==== PROVIDED RECORDS

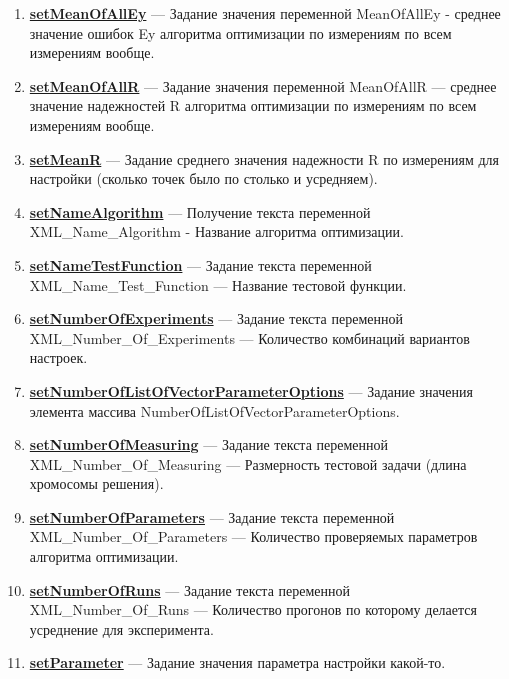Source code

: \documentclass[a4paper,12pt]{article}
\begin{document}
\begin{enumerate}
\item \textbf{\hyperref[setMeanOfAllEy]{setMeanOfAllEy}} --- Задание значения переменной MeanOfAllEy - среднее значение ошибок Ey алгоритма оптимизации по измерениям по всем измерениям вообще.

\item \textbf{\hyperref[setMeanOfAllR]{setMeanOfAllR}} --- Задание значения переменной MeanOfAllR --- среднее значение надежностей R алгоритма оптимизации по измерениям по всем измерениям вообще.

\item \textbf{\hyperref[setMeanR]{setMeanR}} --- Задание среднего значения надежности R по измерениям для настройки (сколько точек было по столько и усредняем).

\item \textbf{\hyperref[setNameAlgorithm]{setNameAlgorithm}} --- Получение текста переменной  XML\_Name\_Algorithm - Название алгоритма оптимизации.

\item \textbf{\hyperref[setNameTestFunction]{setNameTestFunction}} --- Задание текста переменной  XML\_Name\_Test\_Function --- Название тестовой функции.

\item \textbf{\hyperref[setNumberOfExperiments]{setNumberOfExperiments}} --- Задание текста переменной  XML\_Number\_Of\_Experiments --- Количество комбинаций вариантов настроек.

\item \textbf{\hyperref[setNumberOfListOfVectorParameterOptions]{setNumberOfListOfVectorParameterOptions}} --- Задание значения элемента массива NumberOfListOfVectorParameterOptions.

\item \textbf{\hyperref[setNumberOfMeasuring]{setNumberOfMeasuring}} --- Задание текста переменной  XML\_Number\_Of\_Measuring --- Размерность тестовой задачи (длина хромосомы решения).

\item \textbf{\hyperref[setNumberOfParameters]{setNumberOfParameters}} --- Задание текста переменной  XML\_Number\_Of\_Parameters --- Количество проверяемых параметров алгоритма оптимизации.

\item \textbf{\hyperref[setNumberOfRuns]{setNumberOfRuns}} --- Задание текста переменной  XML\_Number\_Of\_Runs --- Количество прогонов по которому делается усреднение для эксперимента.

\item \textbf{\hyperref[setParameter]{setParameter}} --- Задание значения параметра настройки какой-то.


\end{enumerate}
\end{document}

========

PROBLEM TO SOLVE: A single number is expected: how many lines in the entries contain "Количество".

OUTPUT: 3